Fitness & Health, Sport & Exercise Science, Sports Medicine & Healthcare

Regular jogging shows dramatic increase in life expectancy

Undertaking regular jogging increases the life expectancy of men by over six years and women by five and a half years, reveals the latest data from the Copenhagen City Heart study presented at the recent EuroPRevent2012 meeting in Dublin.

Reviewing the evidence of whether jogging is healthy or hazardous, Peter Schnohr, chief cardiologist of the Copenhagen City Heart Study, told delegates that the study’s most recent analysis shows that between one and two-and-a-half hours of jogging per week at a “slow or average” pace delivers optimum benefits for longevity.

The debate over jogging first kicked off in the 1970s when middle-aged men took an interest in the past-time.

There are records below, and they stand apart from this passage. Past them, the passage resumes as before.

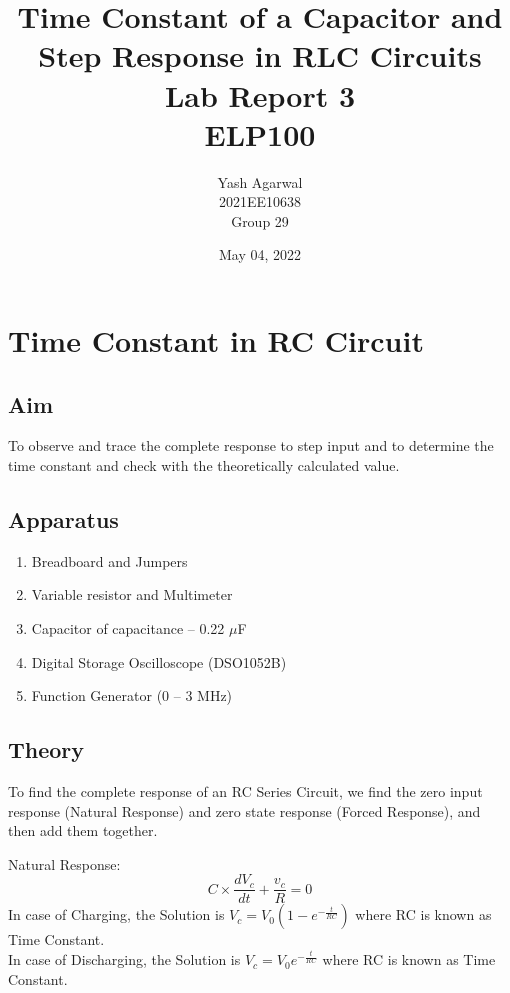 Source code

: \documentclass{article}
\title{Time Constant of a Capacitor and Step Response in RLC Circuits \\ Lab Report 3 \\ ELP100}
\author{Yash Agarwal \\ 2021EE10638 \\ Group 29}
\date{May 04, 2022}
\begin{document}
\pagecolor{yellow!15}
\maketitle
\vspace{15px}
\tableofcontents
{}
\newpage
\section{Time Constant in RC Circuit}
\subsection{Aim}
To observe and trace the complete response to step input and to determine the time constant and check with the theoretically calculated value. 
\subsection{Apparatus}
\begin{enumerate}
\item Breadboard and Jumpers
\item Variable resistor and Multimeter
\item Capacitor of capacitance – 0.22 $\mu$F
\item Digital Storage Oscilloscope (DSO1052B)
\item Function Generator (0 – 3 MHz)
\end{enumerate}

\subsection{Theory}

\begin{figure}
\end{figure}

To find the complete response of an RC Series Circuit, we find the zero input response (Natural Response) and zero state response (Forced Response), and then add them together.

\noindent
Natural Response: \[ C\times\frac{dV_c}{dt}+\frac{v_c}{R}=0\]
In case of Charging, the Solution is $V_c=V_0(1-e^{-\frac{t}{RC}})$ where RC is known as Time Constant.\\
\noindent
In case of Discharging, the Solution is $V_c=V_0e^{-\frac{t}{RC}}$ where RC is known as Time Constant.
\end{document}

“After a few men died while out on a run, various newspapers suggested that jogging might be too strenuous for ordinary middle aged people,” recalled Schnohr.

The Copenhagen City Heart study, which started 1976, is a prospective cardiovascular population study of around 20,000 men and women aged between 20 to 93 years.

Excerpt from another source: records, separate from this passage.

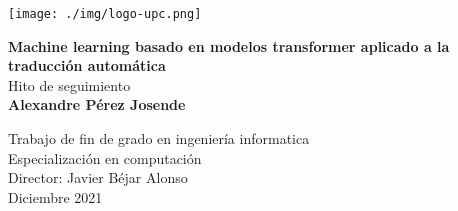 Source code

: \begin{titlepage}
\begin{center}

\texttt{[image: ./img/logo-upc.png]}\\[2.0cm]

\vbox{ }

{\LARGE \bfseries  Machine learning basado en modelos transformer aplicado a la traducción automática}\\[1.0cm]
{\Large Hito de seguimiento}\\[3.0cm]

{\large \bfseries Alexandre Pérez Josende}
\vfill

{\normalsize Trabajo de fin de grado en ingeniería informatica}\\
{\normalsize Especialización en computación}\\[0.4cm]

{\normalsize Director: Javier Béjar Alonso}\\

{\normalsize Diciembre 2021}

\end{center}
\end{titlepage}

For the jogging sub study, the mortality of 1,116 male joggers and 762 female joggers was compared to the non-joggers in the main study population.

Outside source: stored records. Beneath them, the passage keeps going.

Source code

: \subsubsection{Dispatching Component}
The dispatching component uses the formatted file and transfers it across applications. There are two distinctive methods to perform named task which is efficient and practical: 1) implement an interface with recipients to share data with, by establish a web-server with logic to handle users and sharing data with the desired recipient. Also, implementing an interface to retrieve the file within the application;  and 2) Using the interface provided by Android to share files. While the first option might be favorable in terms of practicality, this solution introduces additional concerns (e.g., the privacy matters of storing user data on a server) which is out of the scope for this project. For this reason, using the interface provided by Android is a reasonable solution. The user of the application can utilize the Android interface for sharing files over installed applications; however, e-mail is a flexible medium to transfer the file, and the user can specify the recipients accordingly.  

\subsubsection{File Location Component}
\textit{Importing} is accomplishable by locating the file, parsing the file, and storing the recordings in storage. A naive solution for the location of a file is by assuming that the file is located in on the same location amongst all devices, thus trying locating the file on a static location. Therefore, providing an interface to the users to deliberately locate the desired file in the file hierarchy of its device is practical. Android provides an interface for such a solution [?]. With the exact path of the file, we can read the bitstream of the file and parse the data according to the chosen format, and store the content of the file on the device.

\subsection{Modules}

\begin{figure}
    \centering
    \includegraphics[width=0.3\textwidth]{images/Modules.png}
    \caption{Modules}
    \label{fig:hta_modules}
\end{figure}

All participants were asked to answer questions about the amount of time they spent jogging each week and to rate their own perceptions of pace (defined as slow, average, and fast).

Results show that in the follow-up period involving a maximum of 35 years, 10,158 deaths were registered among the non-joggers and 122 deaths among the joggers.

Analysis showed that risk of death was reduced by 44% for male joggers. Furthermore, the data showed jogging produced an age adjusted survival benefit of 6.2 years in men and 5.6 years in women.

Further analysis exploring the amounts of exercise undertaken by joggers in the study has revealed a U-shaped curve for the relationship between the time spent exercising and mortality.

The investigators found that between one hour and two and a half hours a week, undertaken over two to three sessions, delivered the optimum benefits, especially when performed at a slow or average pace.